Board gives Dolans their privacy

Latest offer for Cablevision gets OK; stock jumps 9.9%

After a couple of failed attempts in the past two years, the Dolan family has taken a big step toward taking private Cablevision Systems Corp., the cable operator that it controls, in a sweetened deal worth about $10.6 billion.

News of an agreement between the board and the Dolans boosted Cablevision shares to a 52-week high Wednesday. The stock rose 9.9% to $35.90, and the company led all gainers on The Hollywood Reporter's Showbiz 50 stock index.

The Dolans control a majority of Cablevision, but the company said a majority of other shareholders must also approve the proposed deal, even though it didn't immediately set a date. The transaction is subject to certain regulatory approvals.

Wall Street observers estimated Wednesday that it could take up to six months or so to close the deal.

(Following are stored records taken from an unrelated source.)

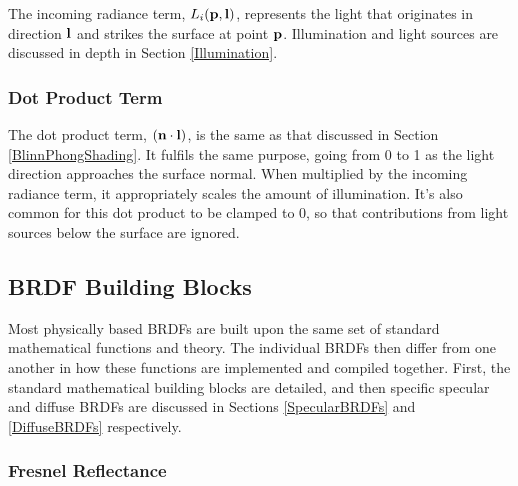 The incoming radiance term, \begin{math}L_i(\mathbf{p}, \mathbf{l})\end{math}, represents the light that originates in direction \begin{math}\mathbf{l}\end{math} and strikes the surface at point \begin{math}\mathbf{p}\end{math}. Illumination and light sources are discussed in depth in Section \ref{Illumination}.

\subsubsection{Dot Product Term}

The dot product term, \begin{math}(\mathbf{n}\cdot\mathbf{l})\end{math}, is the same as that discussed in Section \ref{BlinnPhongShading}. It fulfils the same purpose, going from 0 to 1 as the light direction approaches the surface normal. When multiplied by the incoming radiance term, it appropriately scales the amount of illumination. It's also common for this dot product to be clamped to 0, so that contributions from light sources below the surface are ignored.

\subsection{BRDF Building Blocks} \label{BRDFBuildingBlocks}

Most physically based BRDFs are built upon the same set of standard mathematical functions and theory. The individual BRDFs then differ from one another in how these functions are implemented and compiled together. First, the standard mathematical building blocks are detailed, and then specific specular and diffuse BRDFs are discussed in Sections \ref{SpecularBRDFs} and \ref{DiffuseBRDFs} respectively.

\subsubsection{Fresnel Reflectance} \label{FresnelReflectance}

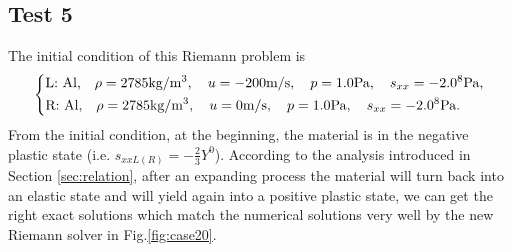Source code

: \documentclass{article}
\numberwithin{equation}{section}
\numberwithin{table}{section}
\begin{document}
\subsection{Test 5}
The initial condition of this Riemann problem is
\begin{equation}
 \left\{ \begin{aligned}
	 &	 \text{L: Al,}\quad  \rho = 2785 \text{kg}/\text{m}^3, \quad  u = -200\text{m}/\text{s}, \quad  p = 1.0 \text{Pa}, \quad  s_{xx}=-2.0\time 10^8 \text{Pa},\\
	 &	 \text{R: Al,}\quad  \rho = 2785 \text{kg}/\text{m}^3, \quad  u = 0\text{m}/\text{s}, \quad  p = 1.0\text{Pa}, \quad  s_{xx}= -2.0 \time 10^8 \text{Pa}.\\
   \end{aligned}
 \right.
\end{equation}
From the initial condition, at the beginning, the material is in the negative plastic state (i.e. $s_{xxL(R)}=-\frac{2}{3}{Y}^{0}$). According to the analysis introduced in  Section \ref{sec:relation}, after an expanding process the material will turn back into an elastic state and will yield again into a positive plastic state, we can get the right exact solutions which match the numerical solutions very well by the new Riemann solver in Fig.\ref{fig:case20}.
\end{document}
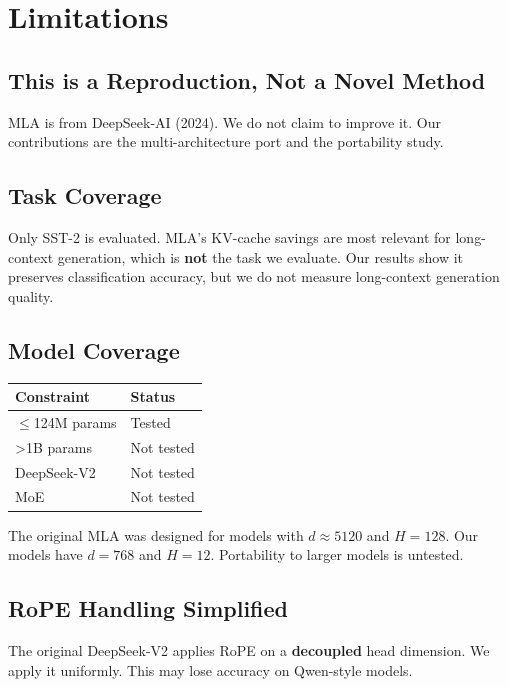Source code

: 
\section{Limitations}

\subsection{This is a Reproduction, Not a Novel Method}

MLA is from DeepSeek-AI (2024). We do not claim to improve it. Our 
contributions are the multi-architecture port and the portability study.

\subsection{Task Coverage}

Only SST-2 is evaluated. MLA's KV-cache savings are most relevant for 
long-context generation, which is \textbf{not} the task we evaluate. Our results 
show it preserves classification accuracy, but we do not measure 
long-context generation quality.

\subsection{Model Coverage}

\begin{table}[H]
\centering
\small
\begin{tabular}{ll}
\toprule
\textbf{Constraint} & \textbf{Status} \\
\midrule
$\le$124M params & Tested \\
\textgreater{}1B params & Not tested \\
DeepSeek-V2 & Not tested \\
MoE & Not tested \\
\bottomrule
\end{tabular}
\end{table}

The original MLA was designed for models with $d \approx 5120$ and 
$H = 128$. Our models have $d = 768$ and $H = 12$. Portability to 
larger models is untested.

\subsection{RoPE Handling Simplified}

The original DeepSeek-V2 applies RoPE on a \textbf{decoupled} head dimension. We 
apply it uniformly. This may lose accuracy on Qwen-style models.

After overnight market chatter, Cablevision confirmed that it had reached a definitive sale agreement with an entity created by the Dolans for $36.26 per share in cash. The transaction implies an enterprise value of about $22 billion, according to Cablevision.

The agreement is a result of what the company said were "extensive negotiations" between the Dolans and a special transaction committee of independent directors of Cablevision, which had rejected previous buyout offers.

Based on the recommendation of the committee, Cablevision's board already has approved the transaction, the company said.

The buyout price of $36.26 per share represents a 34% premium to the Dolans' $27 a share offer from October, a 21% premium to its $30 per share offer from January and more than a 50% premium to Cablevision's closing price before the original October bid.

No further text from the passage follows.